The Fragrant Mrs Duck, I am sorry to say, has joined a cult.

A dreadful cult that has inveigled its way into her every waking thought, spreading conflict and discord throughout our household.

There are preachy leaflets everywhere. And horrible emotional blackmail.

She's joined Slimming World.

Not that (creepy comment alert) she actually needs to. But she arrived home one afternoon with a carrier bag bearing the words "Slimming World - Because You're ENORMOUS AWESOME!" and our world has changed forever.

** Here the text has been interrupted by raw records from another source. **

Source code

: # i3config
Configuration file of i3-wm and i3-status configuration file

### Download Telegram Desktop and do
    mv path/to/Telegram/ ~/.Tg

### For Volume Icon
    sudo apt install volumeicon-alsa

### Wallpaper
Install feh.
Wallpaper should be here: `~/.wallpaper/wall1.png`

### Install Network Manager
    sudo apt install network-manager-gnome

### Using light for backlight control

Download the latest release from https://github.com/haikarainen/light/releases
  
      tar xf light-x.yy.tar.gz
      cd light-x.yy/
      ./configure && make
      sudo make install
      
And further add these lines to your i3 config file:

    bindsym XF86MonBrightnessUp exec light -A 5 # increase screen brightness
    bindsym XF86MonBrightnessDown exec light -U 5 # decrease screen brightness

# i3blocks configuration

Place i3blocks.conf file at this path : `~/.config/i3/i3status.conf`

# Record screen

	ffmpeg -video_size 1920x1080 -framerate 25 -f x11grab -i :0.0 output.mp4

And like any good cult, they come with their own propaganda. In this case, a magazine which is - and I quote Rowan Atkinson on exactly the same subject - "Not a million miles away from what Adolf Hitler was trying to do."

There is hope for us, however. The diet industry has more splits and schisms than the People's Front of Judaea, which means that Mrs Duck spends more time plotting lightning-quick strikes and drive-by shootings on rival groups than she does threatening us with leaflets and death by cholesterol.

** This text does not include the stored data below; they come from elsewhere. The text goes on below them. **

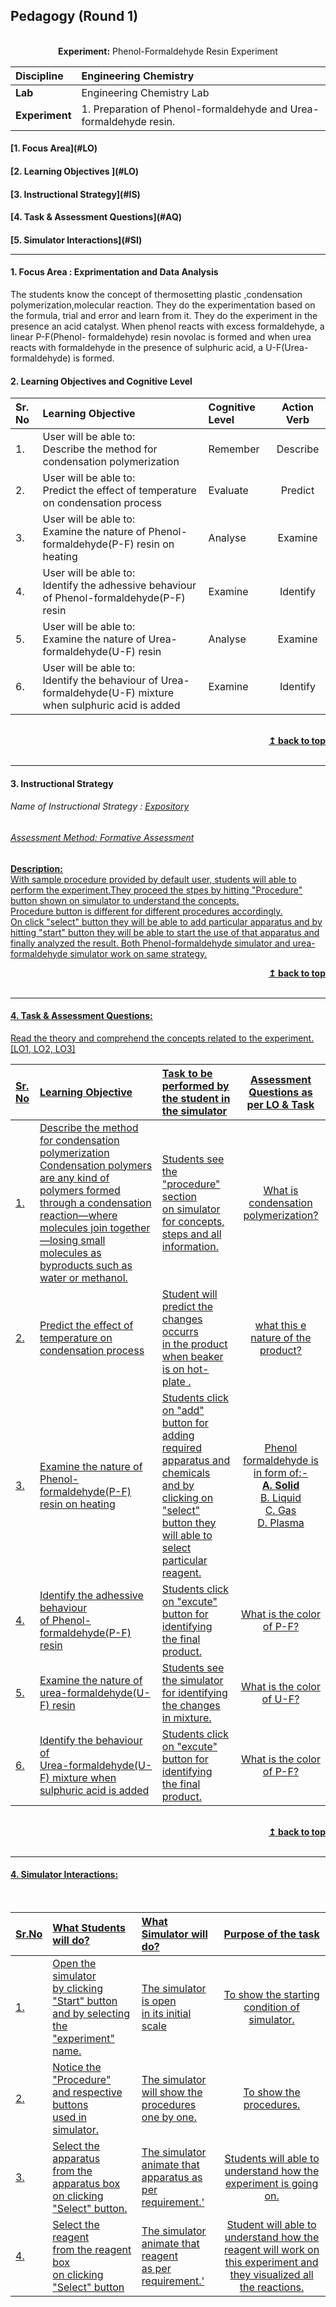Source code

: ## Pedagogy (Round 1)
<p align="center">
<br>
<b> Experiment:</b> Phenol-Formaldehyde Resin Experiment  <a name="top"></a> <br>
</p>

<b>Discipline | </b>Engineering Chemistry
:--|:--|
<b> Lab | </b> Engineering Chemistry Lab
<b> Experiment|     </b> 1. Preparation of Phenol-formaldehyde and Urea-formaldehyde resin.

<h4> [1. Focus Area](#LO)
<h4> [2. Learning Objectives ](#LO)
<h4> [3. Instructional Strategy](#IS)
<h4> [4. Task & Assessment Questions](#AQ)
<h4> [5. Simulator Interactions](#SI)
<hr>

<a name="LO"></a>
#### 1. Focus Area : Exprimentation and Data Analysis

The students know the concept of thermosetting plastic ,condensation polymerization,molecular reaction. They do the experimentation based on the formula, trial and error and learn from it. They do the experiment in the presence an acid catalyst. When phenol reacts with excess formaldehyde, a linear P-F(Phenol- formaldehyde) resin novolac is formed and when urea reacts with formaldehyde in the presence of sulphuric acid, a U-F(Urea-formaldehyde) is formed.

#### 2. Learning Objectives and Cognitive Level


Sr. No |	Learning Objective	| Cognitive Level | Action Verb
:--|:--|:--|:-:
1.| User will be able to: <br>Describe the method for condensation polymerization | Remember | Describe
2.| User will be able to: <br>Predict the effect of temperature on condensation process | Evaluate | Predict
3.| User will be able to: <br>Examine the nature of Phenol-formaldehyde(P-F) resin on heating | Analyse | Examine
4.| User will be able to: <br>Identify the adhessive behaviour of Phenol-formaldehyde(P-F) resin | Examine | Identify
5.| User will be able to: <br>Examine the nature of Urea-formaldehyde(U-F) resin | Analyse | Examine
6.| User will be able to: <br>Identify the  behaviour of Urea-formaldehyde(U-F) mixture when sulphuric acid is added | Examine | Identify

<br/>
<div align="right">
    <b><a href="#top">↥ back to top</a></b>
</div>
<br/>
<hr>

<a name="IS"></a>
#### 3. Instructional Strategy
###### Name of Instructional Strategy  :    <u> Expository
###### Assessment Method: Formative Assessment

<u> <b>Description: </b>  
With sample procedure provided by default user, students will able to perform the experiment.They proceed the stpes by hitting "Procedure" button shown on simulator to understand the concepts.<br>Procedure button is different for different procedures accordingly.  </u>
<br>
On click "select" button they will be able to add particular apparatus and by hitting "start" button they will be able to start the use of that apparatus and finally analyzed the result.
Both Phenol-formaldehyde simulator and urea-formaldehyde simulator work on same strategy.
<br/>
<div align="right">
    <b><a href="#top">↥ back to top</a></b>
</div>
<br/>
<hr>

<a name="AQ"></a>
#### 4. Task & Assessment Questions:

Read the theory and comprehend the concepts related to the experiment. [LO1, LO2, LO3]
<br>

Sr. No |	Learning Objective	| Task to be performed by <br> the student  in the simulator | Assessment Questions as per LO & Task
:--|:--|:--|:-:
1.| Describe the method for condensation polymerization <br> Condensation polymers are any kind of polymers formed through a condensation reaction—where molecules join together—losing small molecules as byproducts such as water or methanol. | Students see the "procedure" section <br> on simulator for concepts, steps and all information. | What is condensation polymerization?
2.| Predict the effect of temperature on condensation process <br>  | Student will predict the changes occurrs<br> in the product when beaker is on hot-plate .  | what this e nature of the product?
3.| Examine the nature of Phenol-formaldehyde(P-F) resin on heating <br>  |  Students click on "add" button for adding required apparatus and chemicals <br> and by clicking on "select" button they will able to select particular reagent.  |  Phenol formaldehyde is in form of:- <br> <b>A. Solid<br></b> B. Liquid <br> C. Gas <br> D. Plasma
4.| Identify the adhessive behaviour<br> of Phenol-formaldehyde(P-F) resin   |  Students click on "excute" button for identifying <br> the final product. |  What is the  color of P-F?
5.| Examine the nature of <br> urea-formaldehyde(U-F) resin   |  Students see the simulator for identifying <br> the changes in mixture. |  What is the  color of U-F?
6.| Identify the  behaviour of<br> Urea-formaldehyde(U-F) mixture when sulphuric acid is added    |  Students click on "excute" button for identifying <br> the final product. |  What is the  color of P-F?
<br/>
<div align="right">
    <b><a href="#top">↥ back to top</a></b>
</div>
<br/>
<hr>

<a name="SI"></a>

#### 4. Simulator Interactions:
<br>

Sr.No | What Students will do? |	What Simulator will do?	| Purpose of the task
:--|:--|:--|:--:
1.| Open the simulator<br> by clicking <br>"Start" button and by selecting the "experiment" name. | The simulator is open <br> in its initial scale  | To show the starting condition of simulator.
2.| Notice the "Procedure" <br> and respective buttons<br> used in simulator.  | The simulator will show the <br> procedures one by one.  | To show the procedures.
3.| Select the apparatus <br> from the apparatus box <br> on clicking "Select" button. | The simulator animate that <br> apparatus as per requirement.'  | Students will able to understand how the experiment is going on.
4.| Select the reagent <br> from the reagent box <br> on clicking "Select" button | The simulator animate that reagent <br> as per requirement.'  |  Student will able to understand how the reagent will work on this experiment and they visualized all the reactions.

"Why didn't you go to Weightwatchers?" I ask.

"Splitters". And, polishing her Slimming World-branded AK47, "They'd better - oh-ho! - WATCH their backs!"

And the trail of cream cakes leading to a bear trap outside the Rosemary Conley Diet and Fitness Club is something of which she is immensely proud.

We have, poor down-trodden members of the household, started our own movement: People Against Slimming World Propaganda. Sadly, we've already schismed into 'People for Pie', 'Campaign for Cadbury's Dairy Milk' and 'Small Dogs Demand Cheeses, Beefs and Porks'.

We are doomed.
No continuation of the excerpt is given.